It is at least doubtful whether any of these philosophers perused the apologies which the primitive christians repeatedly published in behalf of themselves and of their religion; but it is much to be lamented that such a cause was not defended by abler advocates. They expose with superfluous wit and eloquence, the extravagance of polytheism. They interest our compassion by displaying the innocence and sufferings of their injured brethren. But when they would demonstrate the divine origin of Christianity, they insist much more strongly on the predictions which announced, than on the miracles which accompanied, the appearance of the Messiah. Their favourite argument might serve to edify a christian or to convert a jew, since both the one and the other acknowledge the authority of those prophecies, and both are obliged, with devout reverence, to search for their sense and their accomplishment. But this mode of persuasion loses much of its weight and influence, when it is addressed to those who neither understand nor respect the Mosaic dispensation and the prophetic style[2]. In the unskilful hands of Justin and of the succeeding apologists, the sublime meaning of the Hebrew oracles evaporates in distant types, affected conceits, and cold allegories; and even their authenticity was rendered suspicious to an unenlightened gentile, by the mixture of pious forgeries, which, under the names of Orpheus, Hermes, and the sibyls[3], were obtruded on him as of equal value

  1. Dr. Lardner, in his first and second volume of Jewish and christian testimonies, collects and illustrates those of Pliny the younger, of Tacitus, of Galen, of Marcus Antoninus, and perhaps of Epictelus (for it is doubtful whether that philosopher means to speak of the christians.) The new sect is totally unnoticed by Seneca, the elder Pliny, and Plutarch.

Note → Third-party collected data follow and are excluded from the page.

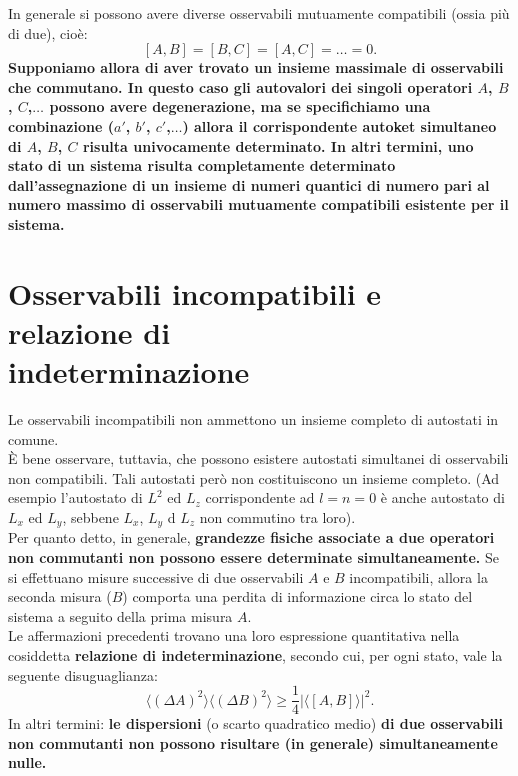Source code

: \documentclass[a4paper,12pt,oneside]{book}
\begin{document}
In generale si possono avere diverse osservabili mutuamente compatibili (ossia più di due), cioè:
\begin{equation}
\left[A,B\right]=\left[B,C\right]=\left[A,C\right]=\dots =0.
\end{equation}
\textbf{Supponiamo allora di aver trovato un insieme massimale di osservabili che commutano. In questo caso gli autovalori dei singoli operatori $A$, $B$, $C$,$\dots$ possono avere degenerazione, ma se specifichiamo una combinazione ($a'$, $b'$, $c'$,$\dots$) allora il corrispondente autoket simultaneo di $A$, $B$, $C$ risulta univocamente determinato. In altri termini, uno stato di un sistema risulta completamente determinato dall'assegnazione di un insieme di numeri quantici di numero pari al numero massimo di osservabili mutuamente compatibili esistente per il sistema.}
\section[Osservabili incompatibili e relazione di indeterminazione]{Osservabili incompatibili e relazione di\\ indeterminazione}
Le osservabili incompatibili non ammettono un insieme completo di autostati in comune.\\
È bene osservare, tuttavia, che possono esistere autostati simultanei di osservabili non compatibili. Tali autostati però non costituiscono un insieme completo. (Ad esempio l'autostato di $L^2$ ed $L_z$ corrispondente ad $l=n=0$ è anche autostato di $L_x$ ed $L_y$, sebbene $L_x$, $L_y$ d $L_z$ non commutino tra loro).\\
Per quanto detto, in generale, \textbf{grandezze fisiche associate a due operatori non commutanti non possono essere determinate simultaneamente.} Se si effettuano misure successive di due osservabili $A$ e $B$ incompatibili, allora la seconda misura ($B$) comporta una perdita di informazione circa lo stato del sistema a seguito della prima misura $A$.\\
Le affermazioni precedenti trovano una loro espressione quantitativa nella cosiddetta \textbf{relazione di indeterminazione}, secondo cui, per ogni stato, vale la seguente disuguaglianza:
\begin{equation}
\label{eq:cap4_2}
\langle \left( \Delta A \right) ^2 \rangle \langle \left( \Delta B \right) ^2 \rangle \geq\frac{1}{4}\vert \langle \left[A,B \right] \rangle \vert ^2.
\end{equation}
In altri termini: \textbf{le dispersioni} (o scarto quadratico medio) \textbf{di due osservabili non commutanti non possono risultare (in generale) simultaneamente nulle.}
\end{document}
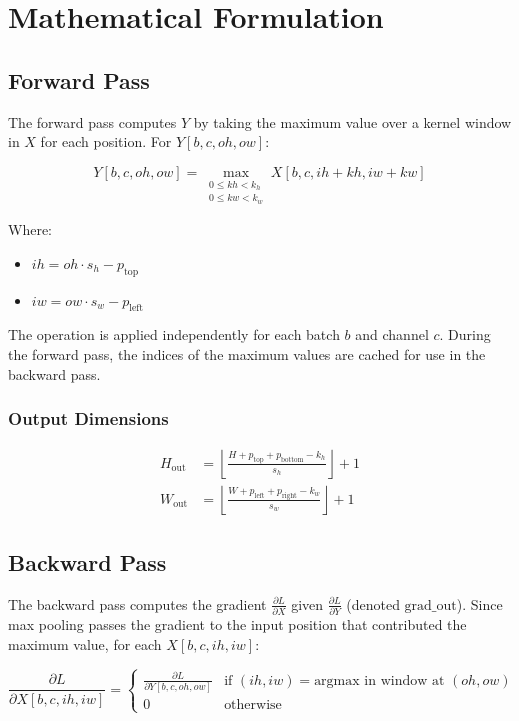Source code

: \documentclass{article}
\begin{document}
\section{Mathematical Formulation}

\subsection{Forward Pass}
The forward pass computes $Y$ by taking the maximum value over a kernel window in $X$ for each position. For $Y[b, c, oh, ow]$:

\begin{equation}
Y[b, c, oh, ow] = \max_{\substack{0 \leq kh < k_h \\ 0 \leq kw < k_w}} X[b, c, ih + kh, iw + kw]
\end{equation}

Where:
\begin{itemize}
    \item $ih = oh \cdot s_h - p_{\text{top}}$
    \item $iw = ow \cdot s_w - p_{\text{left}}$
\end{itemize}

The operation is applied independently for each batch $b$ and channel $c$. During the forward pass, the indices of the maximum values are cached for use in the backward pass.

\subsubsection{Output Dimensions}
\begin{align}
H_{\text{out}} &= \left\lfloor \frac{H + p_{\text{top}} + p_{\text{bottom}} - k_h}{s_h} \right\rfloor + 1 \\
W_{\text{out}} &= \left\lfloor \frac{W + p_{\text{left}} + p_{\text{right}} - k_w}{s_w} \right\rfloor + 1
\end{align}

\subsection{Backward Pass}
The backward pass computes the gradient $\frac{\partial L}{\partial X}$ given $\frac{\partial L}{\partial Y}$ (denoted $\text{grad_out}$). Since max pooling passes the gradient to the input position that contributed the maximum value, for each $X[b, c, ih, iw]$:

\begin{equation}
\frac{\partial L}{\partial X[b, c, ih, iw]} = 
\begin{cases} 
\frac{\partial L}{\partial Y[b, c, oh, ow]} & \text{if } (ih, iw) = \text{argmax in window at } (oh, ow) \\
0 & \text{otherwise}
\end{cases}
\end{equation}
\end{document}
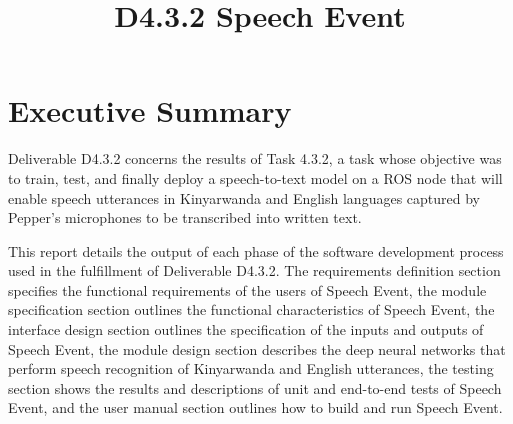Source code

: \documentclass{CSSRforAfrica}
\begin{document}



\title{D4.3.2 Speech Event}    %





\maketitle
 

\section*{Executive Summary}
\label{executive_summary}

Deliverable D4.3.2 concerns the results of Task 4.3.2, a task whose objective was to train, test, and finally deploy a speech-to-text model on a ROS node that will enable speech utterances in Kinyarwanda and English languages captured by Pepper's microphones to be transcribed into written text.

This report details the output of each phase of the software development process used in the fulfillment of Deliverable D4.3.2. The requirements definition section specifies the functional requirements of the users of Speech Event, the module specification section outlines the functional characteristics of Speech Event, the interface design section outlines the specification of the inputs and outputs of Speech Event, the module design section describes the deep neural networks that perform speech recognition of Kinyarwanda and English utterances, the testing section shows the results and descriptions of unit and end-to-end tests of Speech Event, and the user manual section outlines how to build and run Speech Event.
\end{document}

  2. If the famous prophecy of the seventy weeks had been alleged to a Roman philosopher, would he not have replied in the words of Cicero, "Quæ tandem ista auguratio est, annorum potius quam aut mensium aut dierum?" De Divinatione, ii. 30. Observe with what irreverence Lucian (in Alexandro, c. 13.) and his friend Celsus ap. Origen. (1. vii. p. 327.) express themselves concerning the Hebrew prophets.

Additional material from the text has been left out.